Samstag, 14. April 2007

300

gestern waren stephan p. und ich in '300'.
nunja, wir sahen den film sehr kritisch - da wird eine heldengeschichte gesungen von einem spartit über die schlacht um die thermopylen, und die bilder untermalen dies überwiegend in zeitlupe. mir wurde zwischendurch langweilig - passt eine solche geschichte ins kinoformat? den graphic novel, oder herodots text kann ich weglegen und wieder hernehmen. aber zwei stunden zeitlupe ziehen sich. und die filmmusik empfand ich zum teil kitschig - seit titanic kann ich keine flöten mehr hören, wenns nochmal emotional werden soll. stephan fragte sich auch, warum xerxes wie ein goa'uld sprach. unsere erwartungen wurden also etwas enttäuscht.
und doch hat der film etwas gebracht. zum einen für mich die erkenntnis, dass eine heldenerzählung mit bildern weniger schön ist, als wenn man sie einfach erzählt bekommt (bspw. am lagerfeuer). zum anderen den wunsch, sich etwas mehr mit dem thema zu beschäftigen, mit millers graphic novel, mit herodot und dem, was sie transportieren wollten..
schöne artikel sind: f.a.z. und z.t. wortgestöber

1 Kommentar:

lc&me hat gesagt…

Na nu aber bitte mal runter mit den Kritikgläsern.
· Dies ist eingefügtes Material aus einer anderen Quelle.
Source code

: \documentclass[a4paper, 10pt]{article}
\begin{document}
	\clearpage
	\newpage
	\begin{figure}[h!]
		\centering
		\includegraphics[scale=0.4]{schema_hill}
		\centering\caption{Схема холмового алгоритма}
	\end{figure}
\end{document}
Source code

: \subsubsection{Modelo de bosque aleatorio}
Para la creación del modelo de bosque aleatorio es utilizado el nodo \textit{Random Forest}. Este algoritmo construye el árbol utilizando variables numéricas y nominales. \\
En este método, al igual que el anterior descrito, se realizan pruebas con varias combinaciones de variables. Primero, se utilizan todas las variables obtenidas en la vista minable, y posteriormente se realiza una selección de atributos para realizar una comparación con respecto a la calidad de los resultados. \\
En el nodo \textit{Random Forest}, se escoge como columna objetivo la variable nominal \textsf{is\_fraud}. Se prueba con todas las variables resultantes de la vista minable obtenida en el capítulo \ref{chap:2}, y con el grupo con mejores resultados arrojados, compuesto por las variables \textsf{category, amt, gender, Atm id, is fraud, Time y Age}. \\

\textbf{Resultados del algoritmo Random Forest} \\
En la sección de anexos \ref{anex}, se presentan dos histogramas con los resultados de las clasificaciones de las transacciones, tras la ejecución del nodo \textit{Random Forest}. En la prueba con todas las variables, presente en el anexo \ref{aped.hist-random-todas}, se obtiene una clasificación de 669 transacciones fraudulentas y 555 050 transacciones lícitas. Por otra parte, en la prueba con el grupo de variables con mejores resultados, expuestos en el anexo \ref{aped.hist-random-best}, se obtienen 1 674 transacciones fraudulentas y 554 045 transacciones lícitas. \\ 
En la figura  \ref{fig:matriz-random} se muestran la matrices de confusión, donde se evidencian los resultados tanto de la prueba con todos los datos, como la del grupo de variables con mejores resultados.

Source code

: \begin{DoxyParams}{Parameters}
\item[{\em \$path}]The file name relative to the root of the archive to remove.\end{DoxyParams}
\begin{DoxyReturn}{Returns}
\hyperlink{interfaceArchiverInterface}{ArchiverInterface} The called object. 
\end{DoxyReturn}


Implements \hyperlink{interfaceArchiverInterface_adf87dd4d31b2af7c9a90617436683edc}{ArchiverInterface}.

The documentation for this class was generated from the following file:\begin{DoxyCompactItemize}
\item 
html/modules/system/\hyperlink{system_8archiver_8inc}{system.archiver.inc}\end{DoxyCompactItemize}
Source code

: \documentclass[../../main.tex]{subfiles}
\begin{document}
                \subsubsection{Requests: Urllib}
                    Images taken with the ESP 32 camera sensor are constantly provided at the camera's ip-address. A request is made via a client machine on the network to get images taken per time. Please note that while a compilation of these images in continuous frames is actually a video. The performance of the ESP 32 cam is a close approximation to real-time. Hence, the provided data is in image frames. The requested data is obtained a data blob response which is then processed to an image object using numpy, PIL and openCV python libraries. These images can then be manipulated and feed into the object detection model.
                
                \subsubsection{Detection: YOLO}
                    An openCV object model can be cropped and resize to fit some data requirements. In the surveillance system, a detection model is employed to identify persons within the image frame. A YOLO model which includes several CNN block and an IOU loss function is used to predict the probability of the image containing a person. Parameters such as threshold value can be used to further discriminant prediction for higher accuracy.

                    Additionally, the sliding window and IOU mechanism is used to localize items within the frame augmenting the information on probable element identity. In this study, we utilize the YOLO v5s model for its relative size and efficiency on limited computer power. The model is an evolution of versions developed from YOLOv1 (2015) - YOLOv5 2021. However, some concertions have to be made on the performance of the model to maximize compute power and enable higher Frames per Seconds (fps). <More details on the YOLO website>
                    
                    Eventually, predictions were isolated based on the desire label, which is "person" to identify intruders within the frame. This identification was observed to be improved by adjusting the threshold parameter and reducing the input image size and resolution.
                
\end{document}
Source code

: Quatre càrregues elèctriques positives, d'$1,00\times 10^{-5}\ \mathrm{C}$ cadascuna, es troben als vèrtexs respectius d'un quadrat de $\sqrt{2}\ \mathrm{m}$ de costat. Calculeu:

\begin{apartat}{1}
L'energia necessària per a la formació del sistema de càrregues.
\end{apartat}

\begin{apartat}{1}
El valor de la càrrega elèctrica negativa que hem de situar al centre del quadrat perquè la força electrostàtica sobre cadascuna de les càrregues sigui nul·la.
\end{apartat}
Also wenn man von den Fantasyelementen, der unnützen Liebesgeschichte und der erzwungenen Romantik (oder Spartanik(?)) absieht, waren die (zum großteil in Realzeit gezeigten) Bilder doch wirklich hübsch anzusehen. Auch wenn diese Aneinanderreihung von Muskelmästern sicherlich den modernen Adonis-komplex nicht gerade mildert. Da lob ich mir doch die Dove Werbungen, aber wo warn wir doch gleich? Achja 300, habt ihr auch versucht zu zählen? ;)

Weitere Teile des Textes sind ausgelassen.